Demirtas and other HDP parliamentarians started a 90 km (55 mile) march on Wednesday toward the town of Cizre in the southeast after security forces halted their convoy. On Thursday they started a sit-down protest on a hillside near the border with Syria and Iraq after their path was blocked by soldiers with riot shields, party officials said.
Cizre has been under curfew since last week due to fighting with PKK militants there. HDP politicians say they want to bring attention to what they describe as dire security and health conditions in the town.
"The government should not be allowed to get away with what is being done today in Cizre," Demirtas said in a telephone interview broadcast by IMC TV, promising to "carry Cizre's voice to the world".
He was accompanied by Turkey's European Union Minister Ali Haydar Konca and Development Minister Muslum Dogan, both from the HDP and members of an interim cabinet steering the country to a snap parliamentary election on Nov. 1.
Prosecutors in Diyarbakir, the region's largest city, launched investigations into Demirtas on Wednesday on charges of terrorist propaganda, inciting crime, and insulting the Turkish state and president. A request was made to lift the immunity from prosecution which Demirtas has as an MP, prosecutors said.

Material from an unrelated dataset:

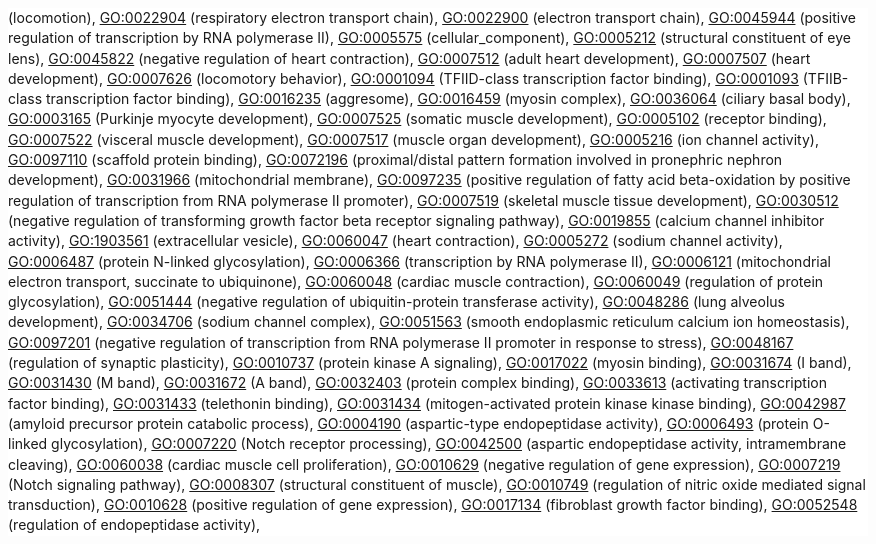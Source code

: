 (locomotion), [GO:0022904](http://purl.obolibrary.org/obo/GO_0022904) (respiratory electron transport chain), [GO:0022900](http://purl.obolibrary.org/obo/GO_0022900) (electron transport chain), [GO:0045944](http://purl.obolibrary.org/obo/GO_0045944) (positive regulation of transcription by RNA polymerase II), [GO:0005575](http://purl.obolibrary.org/obo/GO_0005575) (cellular_component), [GO:0005212](http://purl.obolibrary.org/obo/GO_0005212) (structural constituent of eye lens), [GO:0045822](http://purl.obolibrary.org/obo/GO_0045822) (negative regulation of heart contraction), [GO:0007512](http://purl.obolibrary.org/obo/GO_0007512) (adult heart development), [GO:0007507](http://purl.obolibrary.org/obo/GO_0007507) (heart development), [GO:0007626](http://purl.obolibrary.org/obo/GO_0007626) (locomotory behavior), [GO:0001094](http://purl.obolibrary.org/obo/GO_0001094) (TFIID-class transcription factor binding), [GO:0001093](http://purl.obolibrary.org/obo/GO_0001093) (TFIIB-class transcription factor binding), [GO:0016235](http://purl.obolibrary.org/obo/GO_0016235) (aggresome), [GO:0016459](http://purl.obolibrary.org/obo/GO_0016459) (myosin complex), [GO:0036064](http://purl.obolibrary.org/obo/GO_0036064) (ciliary basal body), [GO:0003165](http://purl.obolibrary.org/obo/GO_0003165) (Purkinje myocyte development), [GO:0007525](http://purl.obolibrary.org/obo/GO_0007525) (somatic muscle development), [GO:0005102](http://purl.obolibrary.org/obo/GO_0005102) (receptor binding), [GO:0007522](http://purl.obolibrary.org/obo/GO_0007522) (visceral muscle development), [GO:0007517](http://purl.obolibrary.org/obo/GO_0007517) (muscle organ development), [GO:0005216](http://purl.obolibrary.org/obo/GO_0005216) (ion channel activity), [GO:0097110](http://purl.obolibrary.org/obo/GO_0097110) (scaffold protein binding), [GO:0072196](http://purl.obolibrary.org/obo/GO_0072196) (proximal/distal pattern formation involved in pronephric nephron development), [GO:0031966](http://purl.obolibrary.org/obo/GO_0031966) (mitochondrial membrane), [GO:0097235](http://purl.obolibrary.org/obo/GO_0097235) (positive regulation of fatty acid beta-oxidation by positive regulation of transcription from RNA polymerase II promoter), [GO:0007519](http://purl.obolibrary.org/obo/GO_0007519) (skeletal muscle tissue development), [GO:0030512](http://purl.obolibrary.org/obo/GO_0030512) (negative regulation of transforming growth factor beta receptor signaling pathway), [GO:0019855](http://purl.obolibrary.org/obo/GO_0019855) (calcium channel inhibitor activity), [GO:1903561](http://purl.obolibrary.org/obo/GO_1903561) (extracellular vesicle), [GO:0060047](http://purl.obolibrary.org/obo/GO_0060047) (heart contraction), [GO:0005272](http://purl.obolibrary.org/obo/GO_0005272) (sodium channel activity), [GO:0006487](http://purl.obolibrary.org/obo/GO_0006487) (protein N-linked glycosylation), [GO:0006366](http://purl.obolibrary.org/obo/GO_0006366) (transcription by RNA polymerase II), [GO:0006121](http://purl.obolibrary.org/obo/GO_0006121) (mitochondrial electron transport, succinate to ubiquinone), [GO:0060048](http://purl.obolibrary.org/obo/GO_0060048) (cardiac muscle contraction), [GO:0060049](http://purl.obolibrary.org/obo/GO_0060049) (regulation of protein glycosylation), [GO:0051444](http://purl.obolibrary.org/obo/GO_0051444) (negative regulation of ubiquitin-protein transferase activity), [GO:0048286](http://purl.obolibrary.org/obo/GO_0048286) (lung alveolus development), [GO:0034706](http://purl.obolibrary.org/obo/GO_0034706) (sodium channel complex), [GO:0051563](http://purl.obolibrary.org/obo/GO_0051563) (smooth endoplasmic reticulum calcium ion homeostasis), [GO:0097201](http://purl.obolibrary.org/obo/GO_0097201) (negative regulation of transcription from RNA polymerase II promoter in response to stress), [GO:0048167](http://purl.obolibrary.org/obo/GO_0048167) (regulation of synaptic plasticity), [GO:0010737](http://purl.obolibrary.org/obo/GO_0010737) (protein kinase A signaling), [GO:0017022](http://purl.obolibrary.org/obo/GO_0017022) (myosin binding), [GO:0031674](http://purl.obolibrary.org/obo/GO_0031674) (I band), [GO:0031430](http://purl.obolibrary.org/obo/GO_0031430) (M band), [GO:0031672](http://purl.obolibrary.org/obo/GO_0031672) (A band), [GO:0032403](http://purl.obolibrary.org/obo/GO_0032403) (protein complex binding), [GO:0033613](http://purl.obolibrary.org/obo/GO_0033613) (activating transcription factor binding), [GO:0031433](http://purl.obolibrary.org/obo/GO_0031433) (telethonin binding), [GO:0031434](http://purl.obolibrary.org/obo/GO_0031434) (mitogen-activated protein kinase kinase binding), [GO:0042987](http://purl.obolibrary.org/obo/GO_0042987) (amyloid precursor protein catabolic process), [GO:0004190](http://purl.obolibrary.org/obo/GO_0004190) (aspartic-type endopeptidase activity), [GO:0006493](http://purl.obolibrary.org/obo/GO_0006493) (protein O-linked glycosylation), [GO:0007220](http://purl.obolibrary.org/obo/GO_0007220) (Notch receptor processing), [GO:0042500](http://purl.obolibrary.org/obo/GO_0042500) (aspartic endopeptidase activity, intramembrane cleaving), [GO:0060038](http://purl.obolibrary.org/obo/GO_0060038) (cardiac muscle cell proliferation), [GO:0010629](http://purl.obolibrary.org/obo/GO_0010629) (negative regulation of gene expression), [GO:0007219](http://purl.obolibrary.org/obo/GO_0007219) (Notch signaling pathway), [GO:0008307](http://purl.obolibrary.org/obo/GO_0008307) (structural constituent of muscle), [GO:0010749](http://purl.obolibrary.org/obo/GO_0010749) (regulation of nitric oxide mediated signal transduction), [GO:0010628](http://purl.obolibrary.org/obo/GO_0010628) (positive regulation of gene expression), [GO:0017134](http://purl.obolibrary.org/obo/GO_0017134) (fibroblast growth factor binding), [GO:0052548](http://purl.obolibrary.org/obo/GO_0052548) (regulation of endopeptidase activity),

Erdogan has also stepped up the pressure on HDP, repeating accusations it was linked to the PKK, which is designated a terrorist group by Turkey, the European Union and United States.
"If you take the side of terror you will run the risk of paying the price for that," he told a news conference. "This political movement has begun to present a completely illegal appearance".
Turkish courts have in the past closed down pro-Kurdish parties on charges of links to the PKK.
Responding to the investigations and Erdogan's comments, Demirtas said the legal probe was politically motivated and thousands of similar investigations had been launched in the past against pro-Kurdish politicians.
"This is part of the campaign to undermine the HDP on the order of the president," he said. "Like the president says, we are ready to pay the price. Our lives are not more valuable than the freedom struggle of our people."
The PKK launched its separatist insurgency in 1984 and more than 40,000 people have died in the conflict.